Greitens was born in April 1974 (actually four months before Richard Nixon resigned) and Schmitt just 14 months later, both here in the county. Each man would stake out a fine career, and as recently as 2015 neither the converted Democrat Greitens nor the conventional Republican Schmitt seemed anything out of the order ideologically.
Greitens ran for office as an outsider who would clean up corruption, ban lobbyist gifts and the like. Sure that all turned out to be fraudulent, but it sounded normal enough at the time. Schmitt was your basic pro-business Republican pushing ideas like developing a China hub for St. Louis Lambert International Airport, an idea far more rational than what he has to say about that nation today.
But then came Trump. And people got to know Greitens and Schmitt. And that was that.
Today, the two Erics are fully grown politician-demagogues. Both identify as Republicans but are far better described by their wormy allegiance to Trump, who has bloomed into a full-blown fascist and owner of the GOP. Whatever normality they might once have stood for has long ago given away to red-meat, Trump-base politics.
The two Erics might be on a collision course for the U.S. Senate seat that will be vacated next year by retiring Senator Roy Blunt. Schmitt has all but thrown his hat into the ring. Greitens chose today to emerge from his basement and announced his candidacy on Fox News, hopeful that Missouri Republicans have forgotten how badly he bullied and embarrassed them as a half-term sleazeball governor.
There are other career politicians waiting in the wings to go after Blunt's seat. Two are incumbent Republican members of Congress who would have to give up their jobs to run: Rep. Ann Wagner, St. Louis County, and Rep. Jason Smith, Limbaugh Country. Both apparently are hearing voices in their heads, as translated by their Twitter accounts.
Says Wagner: "I am humbled by the outpouring of encouragement from folks across our great state today. I take their outreach seriously, and plan to discuss with my family what the future holds for me in the coming days."
Says Smith: "I am truly humbled by the outreach from Missourians interested in ensuring Missouri continues to have a strong voice in the United States Senate."
What a coincidence. Either Wagner and Smith share a speechwriter or getting humbled by outreach is trending in the political class. Seriously, is there anything more pathetic than a politician inventing a movement to draft themself and then breaking down with emotion over the honor of it all?
Whether Wagner or Smith decides that the common folk of Missouri just cannot bear the thought of them not being senator will likely come down to math: If there's a solid lane to carve out in a multi-candidate field race, they'll run. If not, the masses will stage a huge outpouring of support for them to stay in their House seats.
There of course will be others: Right-wing businessman John Brunner is considering whether he'd like to lose again.

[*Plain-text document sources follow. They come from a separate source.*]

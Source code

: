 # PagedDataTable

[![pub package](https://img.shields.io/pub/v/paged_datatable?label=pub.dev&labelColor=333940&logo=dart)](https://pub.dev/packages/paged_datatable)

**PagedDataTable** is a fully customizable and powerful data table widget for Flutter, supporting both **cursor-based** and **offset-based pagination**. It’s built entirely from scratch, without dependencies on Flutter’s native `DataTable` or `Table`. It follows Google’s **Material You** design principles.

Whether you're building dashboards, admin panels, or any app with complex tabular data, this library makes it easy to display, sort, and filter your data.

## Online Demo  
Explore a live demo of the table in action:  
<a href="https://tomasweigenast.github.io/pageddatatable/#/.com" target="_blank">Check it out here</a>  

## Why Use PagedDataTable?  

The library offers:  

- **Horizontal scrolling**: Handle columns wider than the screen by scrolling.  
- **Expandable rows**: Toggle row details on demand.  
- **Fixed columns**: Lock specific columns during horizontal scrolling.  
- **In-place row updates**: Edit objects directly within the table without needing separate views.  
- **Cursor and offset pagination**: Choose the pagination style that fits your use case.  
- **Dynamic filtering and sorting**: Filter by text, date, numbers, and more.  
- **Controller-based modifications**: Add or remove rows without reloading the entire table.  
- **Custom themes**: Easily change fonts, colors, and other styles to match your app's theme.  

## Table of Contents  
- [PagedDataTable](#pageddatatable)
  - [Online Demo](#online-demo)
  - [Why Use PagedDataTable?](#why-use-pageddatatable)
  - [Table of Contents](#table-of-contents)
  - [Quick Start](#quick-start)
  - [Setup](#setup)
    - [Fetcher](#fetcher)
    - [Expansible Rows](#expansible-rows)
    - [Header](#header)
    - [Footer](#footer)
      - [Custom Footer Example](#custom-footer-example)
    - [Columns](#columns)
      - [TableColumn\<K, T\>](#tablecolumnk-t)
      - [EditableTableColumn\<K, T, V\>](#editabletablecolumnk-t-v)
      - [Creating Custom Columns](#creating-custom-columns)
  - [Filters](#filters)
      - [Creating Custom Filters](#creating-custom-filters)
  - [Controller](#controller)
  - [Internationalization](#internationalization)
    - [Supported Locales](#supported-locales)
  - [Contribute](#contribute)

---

Brunner's main claim to fame was getting famously brutalized by Greitens in a taunting phone call in the 2016 gubernatorial primary race.
On the Democratic side, former state Sen. Scott Sifton is already in the race, joined by by newcomer Lucas Kunce, a Yale grad and former Marine officer. Expect numerous other politicians to receive a humbling outpouring of support.
Still, the main attraction would be the Clash of the Two Erics, if God would smile upon the media just this once. Mitigating against it is the fact that Schmitt was one of only two statewide Republican officeholders never to demand Greitens' resignation when his pull-up bar crashed upon him in 2018. (The other was Secretary of State Jay Ashcroft, who has decided not to seek Blunt's seat).
One can only assume, however, that Schmitt's prior lack of political courage (or was it not having a moral compass?) will not matter to Greitens, the world-class narcissist who has never been known to place principle over self-interest. And what a battle it would be to stake out the claim of being the most loyal subject of The Almighty Orange One.
I can see the debate now:
Schmitt: "I took the lead among all Republican attorneys general in spending taxpayer dollars to stop the steal in 2020! We sued everyone to overthrow this election! Hell, it's all I've done for the last four months."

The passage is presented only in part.